### What is expected
Leave out the images and repeat every entry below exactly.

### Data records
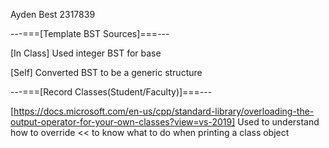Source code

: Ayden Best
2317839

---===[Template BST Sources]===---

[In Class]
Used integer BST for base

[Self]
Converted BST to be a generic structure

---===[Record Classes(Student/Faculty)]===---

[https://docs.microsoft.com/en-us/cpp/standard-library/overloading-the-output-operator-for-your-own-classes?view=vs-2019]
Used to understand how to override << to know what to do when printing a class object
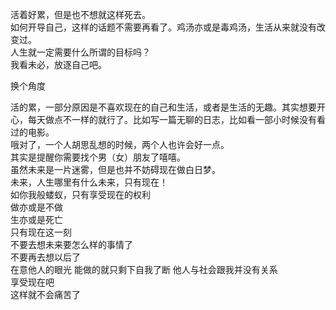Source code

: 活着好累，但是也不想就这样死去。  
如何开导自己，这样的话题不需要再看了。鸡汤亦或是毒鸡汤，生活从来就没有改变过。  
人生就一定需要什么所谓的目标吗？  
我看未必，放逐自己吧。  

换个角度

活的累，一部分原因是不喜欢现在的自己和生活，或者是生活的无趣。其实想要开心，每天做点不一样的就行了。比如写一篇无聊的日志，比如看一部小时候没有看过的电影。  
哦对了，一个人胡思乱想的时候，两个人也许会好一点。  
其实是提醒你需要找个男（女）朋友了嘻嘻。  
虽然未来是一片迷雾，但是也并不妨碍现在做白日梦。  
未来，人生哪里有什么未来，只有现在！  
如你我般蝼蚁，只有享受现在的权利  
做亦或是不做  
生亦或是死亡  
只有现在这一刻  
不要去想未来要怎么样的事情了  
不要再去想以后了  
在意他人的眼光
能做的就只剩下自我了断
他人与社会跟我并没有关系  
享受现在吧  
这样就不会痛苦了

### Reply to the task
Source code

: Ayden Best
2317839

---===[Template BST Sources]===---

[In Class]
Used integer BST for base

[Self]
Converted BST to be a generic structure

---===[Record Classes(Student/Faculty)]===---

[https://docs.microsoft.com/en-us/cpp/standard-library/overloading-the-output-operator-for-your-own-classes?view=vs-2019]
Used to understand how to override << to know what to do when printing a class object
Source code

: 活着好累，但是也不想就这样死去。  
如何开导自己，这样的话题不需要再看了。鸡汤亦或是毒鸡汤，生活从来就没有改变过。  
人生就一定需要什么所谓的目标吗？  
我看未必，放逐自己吧。  

换个角度

活的累，一部分原因是不喜欢现在的自己和生活，或者是生活的无趣。其实想要开心，每天做点不一样的就行了。比如写一篇无聊的日志，比如看一部小时候没有看过的电影。  
哦对了，一个人胡思乱想的时候，两个人也许会好一点。  
其实是提醒你需要找个男（女）朋友了嘻嘻。  
虽然未来是一片迷雾，但是也并不妨碍现在做白日梦。  
未来，人生哪里有什么未来，只有现在！  
如你我般蝼蚁，只有享受现在的权利  
做亦或是不做  
生亦或是死亡  
只有现在这一刻  
不要去想未来要怎么样的事情了  
不要再去想以后了  
在意他人的眼光
能做的就只剩下自我了断
他人与社会跟我并没有关系  
享受现在吧  
这样就不会痛苦了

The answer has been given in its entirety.